她念到后面几乎是在用气音说话,因为她怕自己露出哪怕一丝一毫的在意,就会显得她很玩不起。
这句话说出口好像把埋在胸前的石头也跟着抛了出去,尚希吐出一口气,无论他怎么回答,她都能平静面对了。
矫情吗?那就矫情吧,反正这里也没别人,如果闻肆觉敢流露出一丝一毫的轻蔑,以后都别想靠近她。
如此旖旎暧昧的情景,尚希真觉得有些难以
闻肆觉却并不觉得扫兴,反而郑重地斟酌起了用词。
高中时期是他少有的灰暗经历,陈家大洗牌,陈正信需要一个继承人来稳住公司局势,也需要一个挡箭牌堵住董事会的明枪暗箭。
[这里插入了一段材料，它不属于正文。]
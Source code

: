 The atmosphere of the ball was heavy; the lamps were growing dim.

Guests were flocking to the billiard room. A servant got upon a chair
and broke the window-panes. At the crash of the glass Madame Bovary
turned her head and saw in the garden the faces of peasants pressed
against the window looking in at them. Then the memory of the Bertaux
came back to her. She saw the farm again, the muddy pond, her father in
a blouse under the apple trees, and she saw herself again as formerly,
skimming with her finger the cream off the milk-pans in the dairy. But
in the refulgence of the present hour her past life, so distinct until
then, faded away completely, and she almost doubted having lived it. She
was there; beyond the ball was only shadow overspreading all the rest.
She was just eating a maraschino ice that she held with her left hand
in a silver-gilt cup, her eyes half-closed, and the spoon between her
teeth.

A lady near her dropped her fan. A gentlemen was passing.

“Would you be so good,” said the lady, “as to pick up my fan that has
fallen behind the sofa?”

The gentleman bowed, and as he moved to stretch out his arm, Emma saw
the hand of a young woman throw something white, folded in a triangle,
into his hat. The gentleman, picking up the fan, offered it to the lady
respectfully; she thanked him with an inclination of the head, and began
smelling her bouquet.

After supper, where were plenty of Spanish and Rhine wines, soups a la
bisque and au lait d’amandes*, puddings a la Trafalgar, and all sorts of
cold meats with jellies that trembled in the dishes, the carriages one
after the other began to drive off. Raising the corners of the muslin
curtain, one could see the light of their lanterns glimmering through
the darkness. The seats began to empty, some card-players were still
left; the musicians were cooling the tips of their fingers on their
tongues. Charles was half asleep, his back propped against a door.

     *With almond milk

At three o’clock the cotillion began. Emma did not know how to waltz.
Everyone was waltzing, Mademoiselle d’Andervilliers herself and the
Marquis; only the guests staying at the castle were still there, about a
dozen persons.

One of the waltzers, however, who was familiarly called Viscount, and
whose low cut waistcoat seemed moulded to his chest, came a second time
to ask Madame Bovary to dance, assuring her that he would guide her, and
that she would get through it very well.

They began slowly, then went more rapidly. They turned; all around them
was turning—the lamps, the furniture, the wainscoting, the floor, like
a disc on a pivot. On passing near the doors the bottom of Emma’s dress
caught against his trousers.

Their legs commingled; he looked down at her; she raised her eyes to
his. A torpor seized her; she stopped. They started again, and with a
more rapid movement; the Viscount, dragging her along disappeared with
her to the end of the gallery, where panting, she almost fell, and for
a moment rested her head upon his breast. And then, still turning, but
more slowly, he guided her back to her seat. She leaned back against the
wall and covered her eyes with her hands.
好巧不巧,他被保送的消息传到了陈老爷子耳朵里,闻静来询问他的意见,问他要不要改姓回到陈家,那偌大的商业帝国原本就应该有他一份,这也算不上见风使舵。
何况那个时候陈家继承人的位置无疑是块烫手山芋,谁都不想接,谁也不想放过。
在尚希问他那个问题的前不久,陈正信给他安排了另一条路——出国拓展海外市场。
这意味着他本科时期都要留在北美,短时间内不能回来。
一方面是为了避避风头,另一方面是为了做出成绩后在陈氏站稳脚跟。
他本想带着尚希一起出国,状似无意地询问了一次她的意见,毫不意外得到了拒绝的答案。
牧原还在这里,尚希不可能离开。
闻肆觉知道她有多在乎牧原,没有再提第二次。
他拒绝了陈正信的提议,打算按原计划就读国内高校。